**Action item**
For this listing, reproduce the line with "## Cosmic Backyard", the line with "This is a simple", and the lines between, exactly as they stand. Leave out pictures and all other lines.

——————————

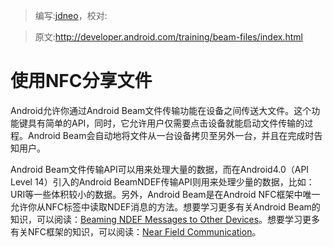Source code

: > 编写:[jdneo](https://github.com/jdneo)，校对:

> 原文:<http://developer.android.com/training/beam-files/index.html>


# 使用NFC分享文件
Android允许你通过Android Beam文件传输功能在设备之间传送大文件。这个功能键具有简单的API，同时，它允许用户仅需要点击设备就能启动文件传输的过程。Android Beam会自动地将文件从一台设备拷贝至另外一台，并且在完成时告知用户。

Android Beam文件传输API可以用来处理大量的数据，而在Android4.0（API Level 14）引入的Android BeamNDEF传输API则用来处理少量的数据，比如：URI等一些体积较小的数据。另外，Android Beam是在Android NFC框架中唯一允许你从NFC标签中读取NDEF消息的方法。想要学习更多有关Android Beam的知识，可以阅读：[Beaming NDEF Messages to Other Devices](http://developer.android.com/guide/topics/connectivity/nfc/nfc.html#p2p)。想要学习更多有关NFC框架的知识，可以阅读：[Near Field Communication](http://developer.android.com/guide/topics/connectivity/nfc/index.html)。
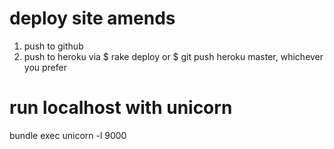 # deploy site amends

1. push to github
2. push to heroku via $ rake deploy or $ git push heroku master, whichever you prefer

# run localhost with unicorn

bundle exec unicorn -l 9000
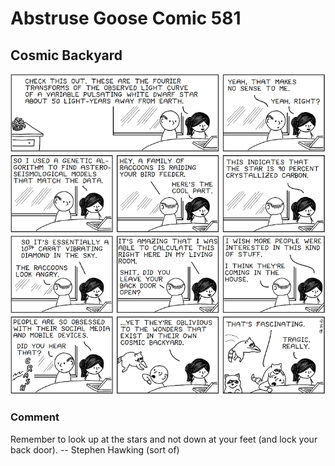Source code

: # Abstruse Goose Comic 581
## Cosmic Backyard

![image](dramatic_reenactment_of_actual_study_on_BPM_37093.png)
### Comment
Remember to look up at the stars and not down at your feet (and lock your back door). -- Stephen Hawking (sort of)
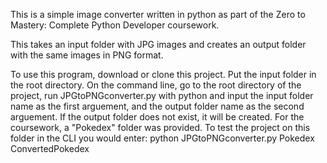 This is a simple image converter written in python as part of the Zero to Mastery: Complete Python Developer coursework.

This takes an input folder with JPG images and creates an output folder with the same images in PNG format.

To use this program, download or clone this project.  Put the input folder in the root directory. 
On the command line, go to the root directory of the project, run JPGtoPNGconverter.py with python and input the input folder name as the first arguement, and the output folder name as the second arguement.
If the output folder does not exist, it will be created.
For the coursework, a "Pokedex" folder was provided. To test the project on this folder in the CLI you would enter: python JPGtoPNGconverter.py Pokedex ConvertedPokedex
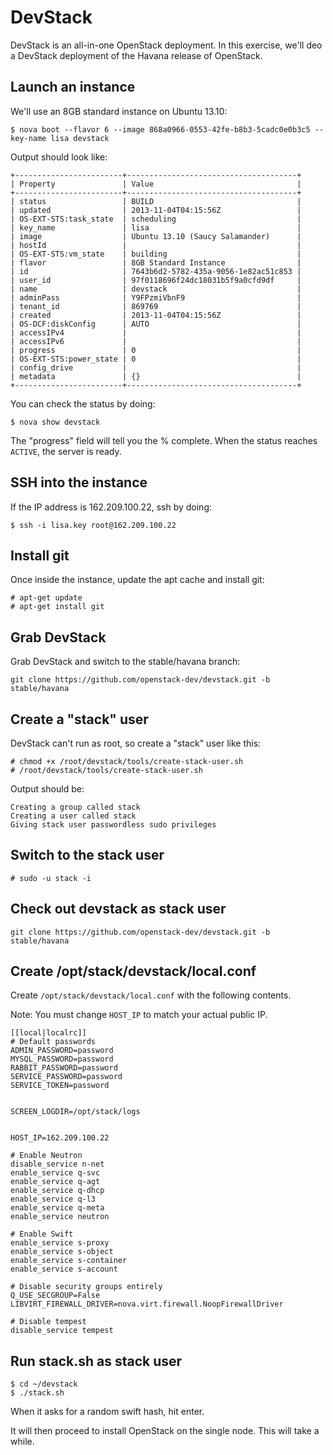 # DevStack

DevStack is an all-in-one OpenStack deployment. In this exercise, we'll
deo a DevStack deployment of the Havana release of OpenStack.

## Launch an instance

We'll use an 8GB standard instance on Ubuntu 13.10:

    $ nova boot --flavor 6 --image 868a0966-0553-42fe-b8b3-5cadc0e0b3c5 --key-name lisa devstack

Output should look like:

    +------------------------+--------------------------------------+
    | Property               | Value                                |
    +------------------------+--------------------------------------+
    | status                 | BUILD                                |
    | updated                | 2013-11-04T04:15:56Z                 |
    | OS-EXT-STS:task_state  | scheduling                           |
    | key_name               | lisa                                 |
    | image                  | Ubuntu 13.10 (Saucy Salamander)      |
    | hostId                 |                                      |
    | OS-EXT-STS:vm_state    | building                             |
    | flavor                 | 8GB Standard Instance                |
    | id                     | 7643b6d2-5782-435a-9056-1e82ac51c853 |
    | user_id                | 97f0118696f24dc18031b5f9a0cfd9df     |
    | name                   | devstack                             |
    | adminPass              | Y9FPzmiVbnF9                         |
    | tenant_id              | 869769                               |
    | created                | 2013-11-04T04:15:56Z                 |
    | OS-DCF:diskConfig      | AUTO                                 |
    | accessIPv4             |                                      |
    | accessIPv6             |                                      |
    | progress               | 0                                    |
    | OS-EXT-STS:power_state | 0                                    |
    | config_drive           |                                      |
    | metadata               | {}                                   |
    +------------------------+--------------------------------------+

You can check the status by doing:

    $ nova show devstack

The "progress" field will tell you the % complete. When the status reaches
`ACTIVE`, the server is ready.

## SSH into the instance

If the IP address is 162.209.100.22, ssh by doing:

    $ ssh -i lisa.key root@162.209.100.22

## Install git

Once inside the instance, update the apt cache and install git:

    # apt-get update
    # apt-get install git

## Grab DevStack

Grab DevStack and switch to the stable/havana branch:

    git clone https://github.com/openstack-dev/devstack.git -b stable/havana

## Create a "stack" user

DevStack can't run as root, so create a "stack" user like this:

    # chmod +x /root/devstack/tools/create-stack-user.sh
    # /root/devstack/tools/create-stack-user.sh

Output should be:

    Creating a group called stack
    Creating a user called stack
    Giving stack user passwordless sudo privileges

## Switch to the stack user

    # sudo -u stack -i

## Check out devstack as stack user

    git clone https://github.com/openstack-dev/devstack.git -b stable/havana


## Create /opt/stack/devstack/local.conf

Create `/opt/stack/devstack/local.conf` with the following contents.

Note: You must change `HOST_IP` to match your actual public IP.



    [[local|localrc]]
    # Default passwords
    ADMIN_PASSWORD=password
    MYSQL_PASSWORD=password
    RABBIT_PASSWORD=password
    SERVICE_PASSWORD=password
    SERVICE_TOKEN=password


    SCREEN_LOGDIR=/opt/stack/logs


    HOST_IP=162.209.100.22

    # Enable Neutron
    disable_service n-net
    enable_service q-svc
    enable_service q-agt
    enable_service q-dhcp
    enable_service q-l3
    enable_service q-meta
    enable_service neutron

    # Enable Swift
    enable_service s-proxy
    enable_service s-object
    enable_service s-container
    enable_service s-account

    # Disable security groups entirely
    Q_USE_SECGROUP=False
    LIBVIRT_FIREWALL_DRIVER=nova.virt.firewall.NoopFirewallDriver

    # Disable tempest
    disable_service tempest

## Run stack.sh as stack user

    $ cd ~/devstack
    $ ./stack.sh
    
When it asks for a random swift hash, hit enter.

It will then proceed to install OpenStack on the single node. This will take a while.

——————————

**Answer box**
## Cosmic Backyard

![image](dramatic_reenactment_of_actual_study_on_BPM_37093.png)
### Comment
Remember to look up at the stars and not down at your feet (and lock your back door). -- Stephen Hawking (sort of)
 This is a simple image converter written in python as part of the Zero to Mastery: Complete Python Developer coursework.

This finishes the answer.